Only the text should come through, so restate the listing exactly and drop its images.
:: Information shown
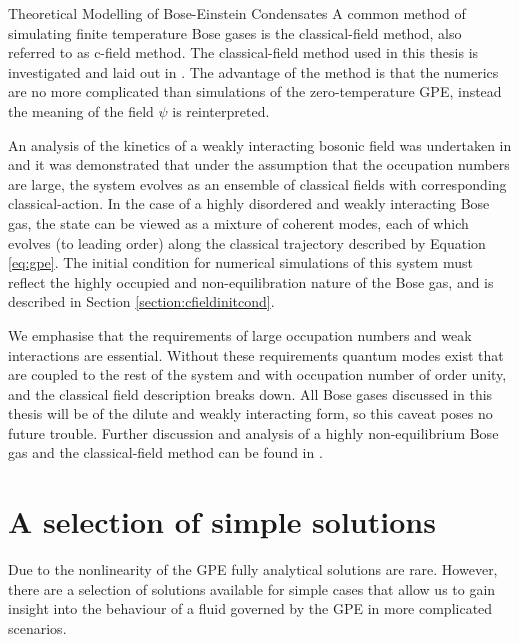 \begin{chapter}{\label{cha:theoretical_model}Theoretical Modelling of Bose-Einstein Condensates}
A common method of simulating finite temperature Bose gases is the classical-field method, also referred to as c-field method. The classical-field method used in this thesis is investigated and laid out in \cite{PhysRevA.66.013603}. The advantage of the method is that the numerics are no more complicated than simulations of the zero-temperature GPE, instead the meaning of the field $\psi$ is reinterpreted.

An analysis of the kinetics of a weakly interacting bosonic field was undertaken in \cite{PhysRev.147.214} and it was demonstrated that under the assumption that the occupation numbers are large, the system evolves as an ensemble of classical fields with corresponding classical-action. In the case of a highly disordered and weakly interacting Bose gas, the state can be viewed as a mixture of coherent modes, each of which evolves (to leading order) along the classical trajectory described by Equation \ref{eq:gpe}. The initial condition for numerical simulations of this system must reflect the highly occupied and non-equilibration nature of the Bose gas, and is described in Section \ref{section:cfieldinitcond}.

We emphasise that the requirements of large occupation numbers and weak interactions are essential. Without these requirements quantum modes exist that are coupled to the rest of the system and with occupation number of order unity, and the classical field description breaks down. All Bose gases discussed in this thesis will be of the dilute and weakly interacting form, so this caveat poses no future trouble. Further discussion and analysis of a highly non-equilibrium Bose gas and the classical-field method can be found in \cite{PhysRevA.66.013603}.

\section{\label{section:solutions} A selection of simple solutions}
	Due to the nonlinearity of the GPE fully analytical solutions are rare. However, there are a selection of solutions available for simple cases that allow us to gain insight into the behaviour of a fluid governed by the GPE in more complicated scenarios.

\end{chapter}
::::
Written response:
 \begin{chapter}{\label{cha:theoretical_model}Theoretical Modelling of Bose-Einstein Condensates}
A common method of simulating finite temperature Bose gases is the classical-field method, also referred to as c-field method. The classical-field method used in this thesis is investigated and laid out in \cite{PhysRevA.66.013603}. The advantage of the method is that the numerics are no more complicated than simulations of the zero-temperature GPE, instead the meaning of the field $\psi$ is reinterpreted.

An analysis of the kinetics of a weakly interacting bosonic field was undertaken in \cite{PhysRev.147.214} and it was demonstrated that under the assumption that the occupation numbers are large, the system evolves as an ensemble of classical fields with corresponding classical-action. In the case of a highly disordered and weakly interacting Bose gas, the state can be viewed as a mixture of coherent modes, each of which evolves (to leading order) along the classical trajectory described by Equation \ref{eq:gpe}. The initial condition for numerical simulations of this system must reflect the highly occupied and non-equilibration nature of the Bose gas, and is described in Section \ref{section:cfieldinitcond}.

We emphasise that the requirements of large occupation numbers and weak interactions are essential. Without these requirements quantum modes exist that are coupled to the rest of the system and with occupation number of order unity, and the classical field description breaks down. All Bose gases discussed in this thesis will be of the dilute and weakly interacting form, so this caveat poses no future trouble. Further discussion and analysis of a highly non-equilibrium Bose gas and the classical-field method can be found in \cite{PhysRevA.66.013603}.

\section{\label{section:solutions} A selection of simple solutions}
	Due to the nonlinearity of the GPE fully analytical solutions are rare. However, there are a selection of solutions available for simple cases that allow us to gain insight into the behaviour of a fluid governed by the GPE in more complicated scenarios.

\end{chapter}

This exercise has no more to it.